Seventh sip: This is still a damn good beer. But I don’t need as much of this beer as I’ve been given. This is a palate-cleanser, not a full pint.

Tenth sip: A roasted hint. But not enough. Curse this beer.

20th sip: Yuck.


50th sip: Fucker, you’re going down.

Gulp – gulp – glup

Winner. And still champeen. But at what cost?

($5.00. And intestinal fortitude.)


19 09 2011

A while back, I made snide comments about a local brewery. Which doesn’t mean I didn’t believe them to be true, just–snide, is all.

This last Saturday said brewery was sampling their wares at the Farmer’s Market in my neck of the woods, so I tried their IPA, and Mr. Fuz, their porter. While I was less entranced by the porter (I didn’t hate the sip I had, but I didn’t love it), the IPA was actually a solid brew.

Perhaps I should make time to re-evaluate their beers.

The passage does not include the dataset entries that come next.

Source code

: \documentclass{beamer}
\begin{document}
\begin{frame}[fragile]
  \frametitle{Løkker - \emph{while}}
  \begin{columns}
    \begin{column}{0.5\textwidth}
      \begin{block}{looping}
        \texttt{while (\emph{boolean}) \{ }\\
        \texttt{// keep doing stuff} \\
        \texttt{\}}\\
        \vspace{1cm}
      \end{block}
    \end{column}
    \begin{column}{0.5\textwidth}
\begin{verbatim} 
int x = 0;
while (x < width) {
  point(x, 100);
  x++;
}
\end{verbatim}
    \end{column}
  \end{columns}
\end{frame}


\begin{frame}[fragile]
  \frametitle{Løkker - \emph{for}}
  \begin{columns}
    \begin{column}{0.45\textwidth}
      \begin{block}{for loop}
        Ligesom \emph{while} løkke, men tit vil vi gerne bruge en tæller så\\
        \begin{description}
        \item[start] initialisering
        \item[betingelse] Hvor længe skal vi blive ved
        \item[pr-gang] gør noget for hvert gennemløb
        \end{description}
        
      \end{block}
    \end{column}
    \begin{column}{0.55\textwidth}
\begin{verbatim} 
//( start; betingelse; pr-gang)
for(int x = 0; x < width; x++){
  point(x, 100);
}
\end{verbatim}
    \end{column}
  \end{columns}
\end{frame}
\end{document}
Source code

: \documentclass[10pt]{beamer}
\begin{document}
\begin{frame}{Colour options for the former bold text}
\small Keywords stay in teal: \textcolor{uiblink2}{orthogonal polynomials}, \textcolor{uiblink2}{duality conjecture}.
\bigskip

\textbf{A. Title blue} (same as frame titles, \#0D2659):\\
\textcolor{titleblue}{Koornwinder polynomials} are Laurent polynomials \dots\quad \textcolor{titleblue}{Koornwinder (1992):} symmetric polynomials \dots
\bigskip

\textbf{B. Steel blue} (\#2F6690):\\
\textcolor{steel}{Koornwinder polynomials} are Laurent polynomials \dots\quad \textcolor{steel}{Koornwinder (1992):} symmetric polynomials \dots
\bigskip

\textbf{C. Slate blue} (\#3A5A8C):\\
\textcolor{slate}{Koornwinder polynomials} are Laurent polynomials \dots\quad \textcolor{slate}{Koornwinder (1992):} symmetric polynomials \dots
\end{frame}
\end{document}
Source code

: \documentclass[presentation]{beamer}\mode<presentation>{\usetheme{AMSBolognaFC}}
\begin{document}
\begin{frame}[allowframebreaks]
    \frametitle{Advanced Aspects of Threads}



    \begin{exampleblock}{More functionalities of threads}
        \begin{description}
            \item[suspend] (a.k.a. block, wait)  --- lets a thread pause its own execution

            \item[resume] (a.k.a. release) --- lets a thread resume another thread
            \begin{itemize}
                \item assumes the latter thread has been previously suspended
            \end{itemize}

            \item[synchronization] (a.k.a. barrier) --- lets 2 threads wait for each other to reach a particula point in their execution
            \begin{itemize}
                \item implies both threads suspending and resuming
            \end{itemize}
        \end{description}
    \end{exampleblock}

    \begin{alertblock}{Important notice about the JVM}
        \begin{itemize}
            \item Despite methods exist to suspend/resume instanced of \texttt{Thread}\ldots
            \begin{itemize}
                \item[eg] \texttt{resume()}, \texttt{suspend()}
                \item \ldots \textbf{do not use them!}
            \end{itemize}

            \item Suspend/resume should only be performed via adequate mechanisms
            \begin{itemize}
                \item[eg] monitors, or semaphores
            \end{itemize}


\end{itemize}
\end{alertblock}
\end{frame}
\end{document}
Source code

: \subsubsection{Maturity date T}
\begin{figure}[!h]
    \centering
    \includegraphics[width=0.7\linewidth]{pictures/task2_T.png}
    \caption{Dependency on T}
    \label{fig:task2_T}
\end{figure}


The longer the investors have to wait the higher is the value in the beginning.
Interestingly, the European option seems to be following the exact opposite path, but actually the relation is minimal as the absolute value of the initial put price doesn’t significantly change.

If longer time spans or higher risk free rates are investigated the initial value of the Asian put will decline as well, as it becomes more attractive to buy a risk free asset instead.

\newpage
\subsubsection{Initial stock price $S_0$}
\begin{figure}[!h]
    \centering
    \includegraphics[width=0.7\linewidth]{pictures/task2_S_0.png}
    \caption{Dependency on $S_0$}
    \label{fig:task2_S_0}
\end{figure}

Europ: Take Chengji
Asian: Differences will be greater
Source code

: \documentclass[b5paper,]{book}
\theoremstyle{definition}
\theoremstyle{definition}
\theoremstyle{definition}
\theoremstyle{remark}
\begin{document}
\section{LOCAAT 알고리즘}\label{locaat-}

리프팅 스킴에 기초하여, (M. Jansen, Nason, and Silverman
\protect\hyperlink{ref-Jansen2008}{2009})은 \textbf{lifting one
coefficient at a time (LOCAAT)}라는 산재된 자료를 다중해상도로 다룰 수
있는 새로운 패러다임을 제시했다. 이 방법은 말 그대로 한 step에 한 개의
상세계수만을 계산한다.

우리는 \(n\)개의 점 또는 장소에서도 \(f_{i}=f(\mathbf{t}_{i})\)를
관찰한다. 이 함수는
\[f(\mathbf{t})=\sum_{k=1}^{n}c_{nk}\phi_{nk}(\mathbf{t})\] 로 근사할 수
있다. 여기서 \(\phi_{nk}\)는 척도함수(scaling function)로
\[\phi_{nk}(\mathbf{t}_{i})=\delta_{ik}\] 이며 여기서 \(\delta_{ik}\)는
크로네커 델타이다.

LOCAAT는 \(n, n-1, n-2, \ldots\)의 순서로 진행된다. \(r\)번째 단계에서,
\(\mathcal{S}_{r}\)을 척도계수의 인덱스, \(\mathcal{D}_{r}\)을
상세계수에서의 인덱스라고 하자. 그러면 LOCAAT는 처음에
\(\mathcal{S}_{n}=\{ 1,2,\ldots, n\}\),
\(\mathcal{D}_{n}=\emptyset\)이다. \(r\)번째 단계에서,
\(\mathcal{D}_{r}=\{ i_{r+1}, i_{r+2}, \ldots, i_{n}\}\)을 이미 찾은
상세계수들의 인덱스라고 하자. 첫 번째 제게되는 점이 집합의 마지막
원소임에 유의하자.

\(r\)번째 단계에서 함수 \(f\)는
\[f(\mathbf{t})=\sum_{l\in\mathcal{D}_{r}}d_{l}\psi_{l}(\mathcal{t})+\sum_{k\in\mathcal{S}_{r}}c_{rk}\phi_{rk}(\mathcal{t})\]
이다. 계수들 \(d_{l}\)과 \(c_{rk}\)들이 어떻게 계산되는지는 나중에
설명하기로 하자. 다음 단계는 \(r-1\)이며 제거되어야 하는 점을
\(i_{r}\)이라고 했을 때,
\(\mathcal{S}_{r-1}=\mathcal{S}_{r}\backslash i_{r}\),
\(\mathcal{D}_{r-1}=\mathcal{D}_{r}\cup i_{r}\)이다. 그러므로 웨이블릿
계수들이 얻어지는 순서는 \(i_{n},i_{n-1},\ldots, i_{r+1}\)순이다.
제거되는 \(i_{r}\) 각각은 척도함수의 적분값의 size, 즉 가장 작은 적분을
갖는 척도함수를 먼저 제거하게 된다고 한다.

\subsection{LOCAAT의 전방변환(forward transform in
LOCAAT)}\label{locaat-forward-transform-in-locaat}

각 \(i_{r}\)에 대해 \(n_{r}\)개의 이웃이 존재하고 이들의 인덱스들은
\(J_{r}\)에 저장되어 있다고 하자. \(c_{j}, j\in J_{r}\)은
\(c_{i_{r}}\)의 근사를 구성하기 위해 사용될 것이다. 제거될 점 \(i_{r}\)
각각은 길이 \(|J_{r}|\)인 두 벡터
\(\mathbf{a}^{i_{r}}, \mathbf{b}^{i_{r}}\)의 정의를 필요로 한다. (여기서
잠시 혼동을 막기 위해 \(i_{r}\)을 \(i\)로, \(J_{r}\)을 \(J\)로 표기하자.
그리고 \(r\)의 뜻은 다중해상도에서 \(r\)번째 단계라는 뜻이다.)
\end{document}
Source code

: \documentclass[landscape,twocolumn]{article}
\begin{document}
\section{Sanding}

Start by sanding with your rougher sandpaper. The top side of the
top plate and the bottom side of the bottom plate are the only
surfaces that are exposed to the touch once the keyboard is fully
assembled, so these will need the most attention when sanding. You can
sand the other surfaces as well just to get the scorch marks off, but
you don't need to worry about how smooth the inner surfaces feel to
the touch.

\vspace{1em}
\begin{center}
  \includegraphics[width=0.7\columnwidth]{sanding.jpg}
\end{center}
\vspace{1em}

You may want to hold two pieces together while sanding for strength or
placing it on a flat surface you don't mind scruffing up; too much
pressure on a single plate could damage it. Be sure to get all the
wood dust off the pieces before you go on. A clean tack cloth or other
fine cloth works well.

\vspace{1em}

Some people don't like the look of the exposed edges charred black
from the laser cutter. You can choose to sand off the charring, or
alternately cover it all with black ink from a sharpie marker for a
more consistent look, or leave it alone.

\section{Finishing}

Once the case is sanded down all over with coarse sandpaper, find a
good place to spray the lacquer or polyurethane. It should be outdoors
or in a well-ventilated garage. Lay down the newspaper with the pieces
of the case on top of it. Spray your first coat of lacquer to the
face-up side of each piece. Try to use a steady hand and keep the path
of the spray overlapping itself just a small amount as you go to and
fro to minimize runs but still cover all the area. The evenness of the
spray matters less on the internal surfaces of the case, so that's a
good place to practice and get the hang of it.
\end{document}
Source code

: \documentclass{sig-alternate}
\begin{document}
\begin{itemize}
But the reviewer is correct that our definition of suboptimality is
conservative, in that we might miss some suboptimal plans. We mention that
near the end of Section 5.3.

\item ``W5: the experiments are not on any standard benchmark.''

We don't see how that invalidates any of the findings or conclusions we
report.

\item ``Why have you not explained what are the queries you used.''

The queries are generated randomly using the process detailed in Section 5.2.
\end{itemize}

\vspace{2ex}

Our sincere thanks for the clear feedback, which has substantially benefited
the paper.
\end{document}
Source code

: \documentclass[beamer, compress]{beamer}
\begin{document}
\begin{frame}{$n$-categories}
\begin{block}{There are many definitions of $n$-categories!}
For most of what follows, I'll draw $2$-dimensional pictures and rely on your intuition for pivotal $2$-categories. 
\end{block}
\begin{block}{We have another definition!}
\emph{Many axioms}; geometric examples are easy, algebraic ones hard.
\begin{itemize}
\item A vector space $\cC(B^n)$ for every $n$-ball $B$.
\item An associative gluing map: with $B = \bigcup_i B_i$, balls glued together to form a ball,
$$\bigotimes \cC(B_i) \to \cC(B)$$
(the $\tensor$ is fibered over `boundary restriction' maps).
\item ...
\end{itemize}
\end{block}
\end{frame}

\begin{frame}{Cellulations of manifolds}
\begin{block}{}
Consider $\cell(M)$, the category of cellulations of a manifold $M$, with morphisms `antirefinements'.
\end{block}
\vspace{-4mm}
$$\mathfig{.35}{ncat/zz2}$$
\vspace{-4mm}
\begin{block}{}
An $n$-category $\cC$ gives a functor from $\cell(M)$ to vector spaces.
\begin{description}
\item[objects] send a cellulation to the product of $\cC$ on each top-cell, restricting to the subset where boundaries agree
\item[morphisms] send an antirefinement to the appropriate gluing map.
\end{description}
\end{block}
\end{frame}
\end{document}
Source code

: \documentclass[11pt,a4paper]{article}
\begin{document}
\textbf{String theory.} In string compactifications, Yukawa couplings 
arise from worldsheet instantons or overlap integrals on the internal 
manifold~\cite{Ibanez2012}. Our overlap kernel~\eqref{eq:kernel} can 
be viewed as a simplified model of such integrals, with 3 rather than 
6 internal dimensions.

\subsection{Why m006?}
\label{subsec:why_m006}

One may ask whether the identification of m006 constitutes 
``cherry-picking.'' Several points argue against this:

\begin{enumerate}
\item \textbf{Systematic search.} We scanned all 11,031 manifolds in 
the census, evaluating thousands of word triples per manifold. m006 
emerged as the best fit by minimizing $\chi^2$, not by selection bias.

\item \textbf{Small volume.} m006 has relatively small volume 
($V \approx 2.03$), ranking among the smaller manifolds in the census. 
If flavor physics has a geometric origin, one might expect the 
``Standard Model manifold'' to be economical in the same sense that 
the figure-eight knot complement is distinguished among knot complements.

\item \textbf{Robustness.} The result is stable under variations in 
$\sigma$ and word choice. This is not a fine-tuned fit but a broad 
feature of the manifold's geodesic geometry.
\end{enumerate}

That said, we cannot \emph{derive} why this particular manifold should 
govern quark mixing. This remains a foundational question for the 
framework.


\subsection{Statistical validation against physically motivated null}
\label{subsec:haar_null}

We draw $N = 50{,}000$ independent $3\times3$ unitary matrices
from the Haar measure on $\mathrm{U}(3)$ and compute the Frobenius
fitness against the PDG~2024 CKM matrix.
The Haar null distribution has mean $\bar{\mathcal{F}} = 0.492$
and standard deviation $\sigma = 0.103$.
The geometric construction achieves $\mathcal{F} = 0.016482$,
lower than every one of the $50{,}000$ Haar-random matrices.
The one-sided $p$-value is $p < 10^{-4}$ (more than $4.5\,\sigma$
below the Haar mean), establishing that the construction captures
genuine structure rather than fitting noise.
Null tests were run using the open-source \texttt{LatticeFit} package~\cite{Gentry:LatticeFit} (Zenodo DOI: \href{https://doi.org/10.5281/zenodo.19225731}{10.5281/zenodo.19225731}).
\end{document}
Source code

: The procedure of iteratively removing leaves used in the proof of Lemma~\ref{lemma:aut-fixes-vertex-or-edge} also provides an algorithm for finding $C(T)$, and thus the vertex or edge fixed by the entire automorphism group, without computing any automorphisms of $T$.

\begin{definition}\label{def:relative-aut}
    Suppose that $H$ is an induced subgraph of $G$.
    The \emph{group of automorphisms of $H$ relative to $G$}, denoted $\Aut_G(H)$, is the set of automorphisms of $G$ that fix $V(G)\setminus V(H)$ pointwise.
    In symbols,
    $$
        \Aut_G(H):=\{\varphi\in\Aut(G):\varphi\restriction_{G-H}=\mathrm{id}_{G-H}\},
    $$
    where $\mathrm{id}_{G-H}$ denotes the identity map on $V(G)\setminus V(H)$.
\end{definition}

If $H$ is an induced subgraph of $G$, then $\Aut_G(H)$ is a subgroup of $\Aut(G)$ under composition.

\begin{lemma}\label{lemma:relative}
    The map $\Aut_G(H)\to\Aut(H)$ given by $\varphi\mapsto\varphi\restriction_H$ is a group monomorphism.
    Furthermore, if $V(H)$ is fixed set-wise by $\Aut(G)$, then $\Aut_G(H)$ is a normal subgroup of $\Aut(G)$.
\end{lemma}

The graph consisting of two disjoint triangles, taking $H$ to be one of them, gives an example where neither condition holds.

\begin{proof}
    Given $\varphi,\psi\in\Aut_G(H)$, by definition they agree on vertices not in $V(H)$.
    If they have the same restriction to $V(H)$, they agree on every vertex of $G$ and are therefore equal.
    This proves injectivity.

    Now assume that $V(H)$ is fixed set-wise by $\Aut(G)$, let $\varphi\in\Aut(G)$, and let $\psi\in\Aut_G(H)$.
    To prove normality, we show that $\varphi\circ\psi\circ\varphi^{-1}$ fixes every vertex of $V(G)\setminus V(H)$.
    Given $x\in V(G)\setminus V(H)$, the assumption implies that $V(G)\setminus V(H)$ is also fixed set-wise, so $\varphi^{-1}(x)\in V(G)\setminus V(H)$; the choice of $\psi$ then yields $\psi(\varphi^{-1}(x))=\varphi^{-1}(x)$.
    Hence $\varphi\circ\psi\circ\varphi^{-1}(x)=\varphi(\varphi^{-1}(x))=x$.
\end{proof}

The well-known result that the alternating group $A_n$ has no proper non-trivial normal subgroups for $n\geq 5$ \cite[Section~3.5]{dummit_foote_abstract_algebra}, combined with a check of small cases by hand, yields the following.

Ceci n’est pas un bière belge

12 09 2011

I’m at my regular, and the place is almost deserted. Which is good for me, because it means that there are few who might look askance at my request to watch tennis.

And I’m enjoying–really, truly enjoying–the Sound Brewing’s Monk’s Indiscretion. It’s bright and clear, a medium-gold color with a somewhat hefty body–not the body that I was expecting. The mouthfeel is full and rich, with a good chunk of citrusy hops that add a delightful fragrance.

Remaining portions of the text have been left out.